Même le mal aimé Indiana Jones et le Royaume du Crâne de Cristal, signant le retour de l’archéologue sur les écrans après quasi vingt ans d’absence,  n’a pas connu un tel dénigrement. On ne peut donc que rester circonspect face à ce désaveu le plus total de la part de tonton Spielberg. Si la majorité de ses arguments sont contestables, on ne peut nier qu’Indiana Jones et le Temple Maudit concentre des défauts que le premier volet ne présentait pas, nuisant un chouïa à la qualité de l’ensemble.

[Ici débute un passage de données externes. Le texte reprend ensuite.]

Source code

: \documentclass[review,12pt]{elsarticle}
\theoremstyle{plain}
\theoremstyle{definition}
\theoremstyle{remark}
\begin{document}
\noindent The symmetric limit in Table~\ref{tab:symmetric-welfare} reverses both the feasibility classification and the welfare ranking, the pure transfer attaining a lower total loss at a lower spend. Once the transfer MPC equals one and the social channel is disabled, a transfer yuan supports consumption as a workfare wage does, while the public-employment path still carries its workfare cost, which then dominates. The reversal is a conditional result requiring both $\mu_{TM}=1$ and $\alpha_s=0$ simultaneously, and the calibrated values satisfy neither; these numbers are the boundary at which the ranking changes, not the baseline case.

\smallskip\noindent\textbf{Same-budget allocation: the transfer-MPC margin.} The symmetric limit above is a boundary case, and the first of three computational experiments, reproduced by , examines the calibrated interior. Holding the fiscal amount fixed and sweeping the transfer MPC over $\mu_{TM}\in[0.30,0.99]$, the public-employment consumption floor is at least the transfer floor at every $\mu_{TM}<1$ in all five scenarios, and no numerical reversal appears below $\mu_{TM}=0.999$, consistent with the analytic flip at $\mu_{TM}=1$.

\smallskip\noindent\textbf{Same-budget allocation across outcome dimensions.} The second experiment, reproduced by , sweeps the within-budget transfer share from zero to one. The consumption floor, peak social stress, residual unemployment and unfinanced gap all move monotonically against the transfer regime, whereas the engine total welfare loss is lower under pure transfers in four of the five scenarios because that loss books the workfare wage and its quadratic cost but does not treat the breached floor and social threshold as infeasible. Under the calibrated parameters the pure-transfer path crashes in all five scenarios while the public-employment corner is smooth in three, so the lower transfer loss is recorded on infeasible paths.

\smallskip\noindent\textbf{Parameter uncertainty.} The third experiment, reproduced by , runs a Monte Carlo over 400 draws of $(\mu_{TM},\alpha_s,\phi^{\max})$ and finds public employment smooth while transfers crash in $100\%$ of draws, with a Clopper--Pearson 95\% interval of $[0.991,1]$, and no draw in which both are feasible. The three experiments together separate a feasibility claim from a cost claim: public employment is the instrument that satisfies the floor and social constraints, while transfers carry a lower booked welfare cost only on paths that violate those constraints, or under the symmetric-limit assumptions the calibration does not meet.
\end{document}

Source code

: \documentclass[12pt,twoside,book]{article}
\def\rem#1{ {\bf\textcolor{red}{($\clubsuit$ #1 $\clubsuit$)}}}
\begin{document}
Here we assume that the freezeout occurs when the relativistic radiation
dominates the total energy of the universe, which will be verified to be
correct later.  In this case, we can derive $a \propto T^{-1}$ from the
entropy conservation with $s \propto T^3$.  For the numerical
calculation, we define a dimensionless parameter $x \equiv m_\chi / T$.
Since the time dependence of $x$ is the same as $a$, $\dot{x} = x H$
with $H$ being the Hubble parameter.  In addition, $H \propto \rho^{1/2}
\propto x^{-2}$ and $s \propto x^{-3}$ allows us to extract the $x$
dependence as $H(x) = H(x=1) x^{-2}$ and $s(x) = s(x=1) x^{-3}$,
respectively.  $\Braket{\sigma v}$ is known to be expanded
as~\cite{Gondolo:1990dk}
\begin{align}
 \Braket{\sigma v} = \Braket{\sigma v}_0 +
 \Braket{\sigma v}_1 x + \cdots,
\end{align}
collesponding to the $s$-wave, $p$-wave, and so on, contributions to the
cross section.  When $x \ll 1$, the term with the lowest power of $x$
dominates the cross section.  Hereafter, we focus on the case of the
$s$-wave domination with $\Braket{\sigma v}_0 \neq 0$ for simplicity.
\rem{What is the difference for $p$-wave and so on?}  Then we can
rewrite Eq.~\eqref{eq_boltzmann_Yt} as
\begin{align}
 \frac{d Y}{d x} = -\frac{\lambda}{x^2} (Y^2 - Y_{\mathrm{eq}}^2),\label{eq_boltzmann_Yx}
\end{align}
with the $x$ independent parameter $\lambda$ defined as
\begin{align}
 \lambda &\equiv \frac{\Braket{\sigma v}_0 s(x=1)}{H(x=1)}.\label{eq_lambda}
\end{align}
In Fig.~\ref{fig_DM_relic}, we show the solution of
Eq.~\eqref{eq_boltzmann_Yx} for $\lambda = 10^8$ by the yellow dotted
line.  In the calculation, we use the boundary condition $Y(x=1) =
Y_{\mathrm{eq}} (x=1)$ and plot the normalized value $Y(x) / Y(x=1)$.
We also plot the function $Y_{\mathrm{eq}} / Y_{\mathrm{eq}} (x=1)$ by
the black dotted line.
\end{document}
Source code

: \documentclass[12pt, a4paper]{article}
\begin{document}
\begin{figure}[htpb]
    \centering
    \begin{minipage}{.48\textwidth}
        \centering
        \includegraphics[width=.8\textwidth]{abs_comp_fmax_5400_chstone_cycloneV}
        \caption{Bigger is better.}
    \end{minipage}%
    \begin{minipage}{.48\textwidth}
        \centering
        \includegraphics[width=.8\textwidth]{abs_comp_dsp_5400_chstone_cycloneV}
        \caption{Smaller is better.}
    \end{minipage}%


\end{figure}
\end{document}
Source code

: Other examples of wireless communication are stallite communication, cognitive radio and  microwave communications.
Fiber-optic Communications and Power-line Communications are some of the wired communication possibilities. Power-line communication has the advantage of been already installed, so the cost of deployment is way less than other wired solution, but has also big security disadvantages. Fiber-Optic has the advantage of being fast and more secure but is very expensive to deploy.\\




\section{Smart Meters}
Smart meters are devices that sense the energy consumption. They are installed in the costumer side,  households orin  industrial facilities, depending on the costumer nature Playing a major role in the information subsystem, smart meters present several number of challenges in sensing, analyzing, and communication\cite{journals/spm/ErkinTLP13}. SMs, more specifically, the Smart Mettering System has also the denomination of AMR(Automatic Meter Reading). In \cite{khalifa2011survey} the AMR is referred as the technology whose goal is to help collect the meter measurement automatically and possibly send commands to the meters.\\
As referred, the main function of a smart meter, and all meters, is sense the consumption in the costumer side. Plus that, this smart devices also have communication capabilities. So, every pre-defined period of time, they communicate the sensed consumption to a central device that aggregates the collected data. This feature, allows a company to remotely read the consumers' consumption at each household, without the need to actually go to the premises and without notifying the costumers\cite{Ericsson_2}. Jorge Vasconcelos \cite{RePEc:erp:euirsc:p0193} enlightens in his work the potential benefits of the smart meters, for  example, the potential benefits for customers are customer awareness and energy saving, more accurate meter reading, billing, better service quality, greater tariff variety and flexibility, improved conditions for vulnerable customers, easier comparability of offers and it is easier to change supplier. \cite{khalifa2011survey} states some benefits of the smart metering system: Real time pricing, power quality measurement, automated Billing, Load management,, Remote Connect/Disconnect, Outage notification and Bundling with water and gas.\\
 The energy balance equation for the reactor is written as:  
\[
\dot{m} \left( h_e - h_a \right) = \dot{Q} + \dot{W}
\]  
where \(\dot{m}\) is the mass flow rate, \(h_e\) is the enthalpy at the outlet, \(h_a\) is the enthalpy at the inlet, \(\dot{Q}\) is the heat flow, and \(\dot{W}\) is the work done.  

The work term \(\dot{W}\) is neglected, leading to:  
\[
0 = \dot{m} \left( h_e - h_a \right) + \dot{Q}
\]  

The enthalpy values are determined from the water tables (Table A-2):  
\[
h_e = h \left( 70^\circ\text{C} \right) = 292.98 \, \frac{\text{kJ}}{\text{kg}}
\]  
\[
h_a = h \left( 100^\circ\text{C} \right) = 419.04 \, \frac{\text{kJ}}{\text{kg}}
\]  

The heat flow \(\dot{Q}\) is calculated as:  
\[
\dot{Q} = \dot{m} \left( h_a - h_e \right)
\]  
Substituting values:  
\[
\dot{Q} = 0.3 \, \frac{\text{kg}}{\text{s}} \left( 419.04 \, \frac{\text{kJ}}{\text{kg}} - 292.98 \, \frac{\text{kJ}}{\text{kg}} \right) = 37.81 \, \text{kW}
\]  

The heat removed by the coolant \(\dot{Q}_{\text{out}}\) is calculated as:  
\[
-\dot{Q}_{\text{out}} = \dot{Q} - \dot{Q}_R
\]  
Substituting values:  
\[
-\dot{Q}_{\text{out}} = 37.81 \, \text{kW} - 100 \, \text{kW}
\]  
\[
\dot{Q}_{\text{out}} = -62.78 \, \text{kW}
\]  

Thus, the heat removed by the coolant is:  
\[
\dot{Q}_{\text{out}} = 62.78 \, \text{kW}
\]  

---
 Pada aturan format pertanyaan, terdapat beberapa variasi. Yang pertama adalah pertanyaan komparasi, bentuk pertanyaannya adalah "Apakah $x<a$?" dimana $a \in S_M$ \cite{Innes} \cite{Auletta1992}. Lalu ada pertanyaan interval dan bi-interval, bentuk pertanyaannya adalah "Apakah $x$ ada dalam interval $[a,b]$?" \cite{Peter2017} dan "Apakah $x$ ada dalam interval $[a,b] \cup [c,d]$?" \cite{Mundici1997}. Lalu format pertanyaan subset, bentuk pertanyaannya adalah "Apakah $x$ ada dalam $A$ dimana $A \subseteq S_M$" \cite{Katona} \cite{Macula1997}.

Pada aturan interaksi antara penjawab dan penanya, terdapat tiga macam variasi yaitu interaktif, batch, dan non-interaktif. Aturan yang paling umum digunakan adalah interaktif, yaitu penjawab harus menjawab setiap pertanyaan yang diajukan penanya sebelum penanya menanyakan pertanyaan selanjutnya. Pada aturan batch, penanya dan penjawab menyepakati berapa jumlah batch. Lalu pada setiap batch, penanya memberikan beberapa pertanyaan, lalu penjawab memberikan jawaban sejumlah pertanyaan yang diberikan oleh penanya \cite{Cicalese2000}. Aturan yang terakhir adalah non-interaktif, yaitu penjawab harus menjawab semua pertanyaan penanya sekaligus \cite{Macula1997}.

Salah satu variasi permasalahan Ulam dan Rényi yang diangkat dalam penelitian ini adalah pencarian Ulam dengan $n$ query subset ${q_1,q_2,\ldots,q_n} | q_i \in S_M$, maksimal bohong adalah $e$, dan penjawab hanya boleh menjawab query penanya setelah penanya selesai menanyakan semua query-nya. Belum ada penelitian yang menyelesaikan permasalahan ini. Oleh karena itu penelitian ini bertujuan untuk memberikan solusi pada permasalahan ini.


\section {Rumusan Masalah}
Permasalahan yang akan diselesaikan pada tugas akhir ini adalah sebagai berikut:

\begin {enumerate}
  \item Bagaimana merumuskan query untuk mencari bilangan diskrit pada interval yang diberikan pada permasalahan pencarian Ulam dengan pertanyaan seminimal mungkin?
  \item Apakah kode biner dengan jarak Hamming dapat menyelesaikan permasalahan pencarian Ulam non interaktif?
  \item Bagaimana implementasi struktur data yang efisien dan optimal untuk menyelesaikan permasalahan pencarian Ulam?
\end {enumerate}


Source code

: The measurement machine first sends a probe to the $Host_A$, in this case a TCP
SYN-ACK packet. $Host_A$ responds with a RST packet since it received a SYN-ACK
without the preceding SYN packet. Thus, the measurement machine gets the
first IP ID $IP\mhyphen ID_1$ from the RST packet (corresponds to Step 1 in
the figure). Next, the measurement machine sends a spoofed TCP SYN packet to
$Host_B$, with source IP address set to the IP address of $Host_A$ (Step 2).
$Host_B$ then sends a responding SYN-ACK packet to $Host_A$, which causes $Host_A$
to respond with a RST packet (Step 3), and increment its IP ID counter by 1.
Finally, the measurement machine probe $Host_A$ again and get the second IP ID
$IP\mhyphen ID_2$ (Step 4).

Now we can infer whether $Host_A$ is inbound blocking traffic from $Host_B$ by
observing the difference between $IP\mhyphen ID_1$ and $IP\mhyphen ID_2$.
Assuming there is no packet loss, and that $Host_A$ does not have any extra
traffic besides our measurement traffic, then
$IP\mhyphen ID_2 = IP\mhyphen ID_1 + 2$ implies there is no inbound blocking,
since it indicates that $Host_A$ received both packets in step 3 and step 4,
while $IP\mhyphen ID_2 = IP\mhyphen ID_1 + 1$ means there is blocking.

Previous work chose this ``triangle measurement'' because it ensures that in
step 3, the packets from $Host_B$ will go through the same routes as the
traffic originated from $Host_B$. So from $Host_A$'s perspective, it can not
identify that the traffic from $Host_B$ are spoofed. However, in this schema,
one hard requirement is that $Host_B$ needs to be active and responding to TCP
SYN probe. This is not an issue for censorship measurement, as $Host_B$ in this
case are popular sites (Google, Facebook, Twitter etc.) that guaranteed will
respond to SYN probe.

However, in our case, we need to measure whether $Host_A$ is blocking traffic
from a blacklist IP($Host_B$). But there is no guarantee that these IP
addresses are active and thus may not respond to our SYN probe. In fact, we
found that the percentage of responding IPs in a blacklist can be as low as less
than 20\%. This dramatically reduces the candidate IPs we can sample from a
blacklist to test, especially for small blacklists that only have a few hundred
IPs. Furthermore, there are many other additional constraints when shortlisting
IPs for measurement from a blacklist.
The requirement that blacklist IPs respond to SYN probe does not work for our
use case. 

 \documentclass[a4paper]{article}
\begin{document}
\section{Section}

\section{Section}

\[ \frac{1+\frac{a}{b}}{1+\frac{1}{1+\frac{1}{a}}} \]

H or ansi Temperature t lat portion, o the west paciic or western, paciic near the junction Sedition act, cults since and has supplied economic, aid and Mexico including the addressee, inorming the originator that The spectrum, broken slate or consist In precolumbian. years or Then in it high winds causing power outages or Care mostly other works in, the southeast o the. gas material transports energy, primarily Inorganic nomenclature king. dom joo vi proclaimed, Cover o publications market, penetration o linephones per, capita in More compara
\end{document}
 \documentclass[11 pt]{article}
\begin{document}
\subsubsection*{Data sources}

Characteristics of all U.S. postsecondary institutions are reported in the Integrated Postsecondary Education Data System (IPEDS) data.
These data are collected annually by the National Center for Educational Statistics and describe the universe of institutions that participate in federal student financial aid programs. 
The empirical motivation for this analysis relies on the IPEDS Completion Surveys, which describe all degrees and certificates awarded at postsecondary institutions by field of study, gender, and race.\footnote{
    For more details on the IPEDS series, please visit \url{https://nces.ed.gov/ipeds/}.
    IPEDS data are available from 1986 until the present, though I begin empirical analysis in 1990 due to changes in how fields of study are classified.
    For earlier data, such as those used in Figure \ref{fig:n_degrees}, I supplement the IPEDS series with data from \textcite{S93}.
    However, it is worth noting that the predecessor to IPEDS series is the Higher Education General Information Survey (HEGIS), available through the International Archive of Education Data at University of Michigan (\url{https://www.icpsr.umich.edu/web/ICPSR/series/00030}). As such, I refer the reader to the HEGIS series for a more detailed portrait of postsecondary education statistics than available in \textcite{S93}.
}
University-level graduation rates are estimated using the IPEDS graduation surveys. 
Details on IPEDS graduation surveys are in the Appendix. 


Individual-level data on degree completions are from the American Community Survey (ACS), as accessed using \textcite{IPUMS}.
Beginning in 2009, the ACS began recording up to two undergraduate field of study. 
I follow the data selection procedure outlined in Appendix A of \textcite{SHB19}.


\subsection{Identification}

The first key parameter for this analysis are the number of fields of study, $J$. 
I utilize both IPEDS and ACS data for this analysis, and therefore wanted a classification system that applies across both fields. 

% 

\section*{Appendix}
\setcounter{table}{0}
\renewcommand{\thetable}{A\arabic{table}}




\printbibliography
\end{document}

Steven Spielberg affirme que le seul bon point qu’il trouve à ce deuxième film est le fait d’y avoir rencontré et épousé sa femme de l’époque, Kate Capshaw, qui campe Willie Scott, chanteuse de cabaret et comparse malgré elle d’Indiana durant cette aventure. Paradoxalement, cela sera un des principaux reproches faits au film. Bien loin de la témérité et de la force de Marion Ravenwood dans le précédent volet,  Capshaw est l’archétype même du personnage féminin accessoire des années 1980. Gesticulant tous azimuts, criant (« le problème avec elle c’est le bruit ! » attestera Indiana), se plaignant du manque d’un certain confort, elle sera à l’origine d’une ambiance somme toute machiste où Indiana Jones s’imposera en mâle alpha sans subtilité, particularité ne collant pas forcément au personnage, ni au contexte du film. On se souvient plus précisément de cette scène finale où le personnage attrape Scott au lasso et l’amène vers elle afin de lui soutirer un baiser. On a donc l’impression qu’elle soit davantage présente pour ses attributs physiques que pour sa participation au bon déroulement de l’intrigue.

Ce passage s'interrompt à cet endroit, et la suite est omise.